Deuterated glucose was analyzed by gas chromatography-mass spectrometry (Agilent Technologies, Santa Clara, CA, USA) with correction for natural abundance of 13C, as described [16]. EGP was estimated using Steele’s one-compartment fixed-volume model, assuming volume of distribution of 20% of body weight and pool-fraction of 0.65 [17], as modified by Finegood et al. [18]. EGP was fully suppressed during the high-dose insulin infusion, therefore GIR during the high-dose insulin infusion reflects peripheral (mainly muscle) insulin sensitivity. Basal EGP and EGP suppression measure hepatic IR. Adipose tissue IR was evaluated based on the suppression of NEFA in the serum during the low-dose hyperinsulinemic clamp [6]. In two subjects from the original (n = 64) cohort, EGP and EGP suppression could not be calculated due to plasma tracer sampling or analysis errors, therefore the metabolomics and lipidomics analyses were performed in 62 individuals.
2.5. Body Fat Composition, Abdominal Fat Distribution and Liver Fat
Body fat and FFM were measured using dual-energy X-ray absorptiometry (DXA, Lunar Prodigy, GE-Lunar, WI, USA). Magnetic resonance imaging (MRI, 3.0 T Philips Achieva, Cambridge, MA, USA) images were acquired by mDIXON software (Eindhoven, The Netherland) to assess visceral, subcutaneous, and liver fat. Visceral fat was measured in 5 slices at L4/L5 intervertebral disc level using Image J (1.46r, NIH, Bethesda, MD, USA) and calculated as the difference between total fat and subcutaneous fat. Intra-organ fat from 3 regions of interest in the liver (15 mm × 15 mm) avoiding blood vessels were measured. MRI data were missing for 3 participants who did not fit the MRI scanner [6].
2.6. Biochemical Measurements in Blood
Whole blood glucose was measured using the YSI 2300 STAT analyzer (Yellow Springs OH, USA). Insulin and C-peptide were measured by radioimmunoassay (Millipore, St. Charles, MO, USA), lipid profiles by an automated analyzer (Roche, Indianapolis, IN, USA) and NEFA by an enzymatic colorimetric assay (Wako, Osaka, Japan) [6]. Additional fasting whole blood samples were collected into EDTA blood collection tubes, centrifuged at 4 °C, snap frozen on dry ice, and stored at −70 °C until metabolomic and lipidomic analyses.
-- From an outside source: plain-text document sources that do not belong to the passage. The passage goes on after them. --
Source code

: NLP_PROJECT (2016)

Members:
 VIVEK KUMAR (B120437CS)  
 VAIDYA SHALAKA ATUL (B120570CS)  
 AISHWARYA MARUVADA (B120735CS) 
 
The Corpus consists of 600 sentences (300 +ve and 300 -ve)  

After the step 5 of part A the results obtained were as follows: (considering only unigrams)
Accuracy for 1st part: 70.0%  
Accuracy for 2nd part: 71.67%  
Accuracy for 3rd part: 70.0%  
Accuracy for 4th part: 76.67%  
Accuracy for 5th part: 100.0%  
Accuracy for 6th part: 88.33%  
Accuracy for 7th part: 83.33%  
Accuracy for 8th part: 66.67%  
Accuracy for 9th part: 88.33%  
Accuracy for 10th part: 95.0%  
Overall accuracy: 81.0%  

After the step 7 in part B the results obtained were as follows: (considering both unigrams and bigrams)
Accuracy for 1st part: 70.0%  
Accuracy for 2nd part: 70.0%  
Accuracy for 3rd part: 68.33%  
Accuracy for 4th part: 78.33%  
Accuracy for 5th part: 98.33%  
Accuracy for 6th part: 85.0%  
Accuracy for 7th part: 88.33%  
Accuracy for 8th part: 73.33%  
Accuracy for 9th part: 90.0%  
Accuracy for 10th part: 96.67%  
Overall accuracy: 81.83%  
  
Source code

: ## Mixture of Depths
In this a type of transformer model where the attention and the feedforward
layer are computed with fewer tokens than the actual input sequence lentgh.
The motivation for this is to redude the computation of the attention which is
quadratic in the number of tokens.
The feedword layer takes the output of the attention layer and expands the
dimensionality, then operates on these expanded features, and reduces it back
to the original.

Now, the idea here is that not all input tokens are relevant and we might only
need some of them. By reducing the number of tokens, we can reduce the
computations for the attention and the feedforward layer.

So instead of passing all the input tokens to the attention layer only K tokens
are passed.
2.7. Targeted Metabolomics
Targeted LC-QQQ-MS analysis was performed to detect a set of water-soluble metabolites in the positive ionization mode using an LC-MS system comprised of an Agilent 1260 Infinity liquid chromatography coupled to a QTRAP 5500 mass spectrometer (AB SCIEX, Framingham, MA, USA). Plasma samples were processed using a method described previously [19]. Briefly, plasma samples were deproteinized using acetonitrile and methanol (75:25; v/v/v) with and without formic acid (0.2%) for analysis on Hydrophilic Interaction Chromatography (HILIC). HILIC-MS-based method, developed for the simultaneous detection of polar metabolites in both positive and negative ionization modes, was used to detect 143 metabolites including, amino acids, nucleotides, high-energy intermediates, organic acids, Krebs cycle intermediates, bile acids, ketones, glycolytic intermediates, neurotransmitters and vitamins, using HILIC columns [19]. Chromatographic columns used for this study and the MS operating conditions are described in the Supplementary material.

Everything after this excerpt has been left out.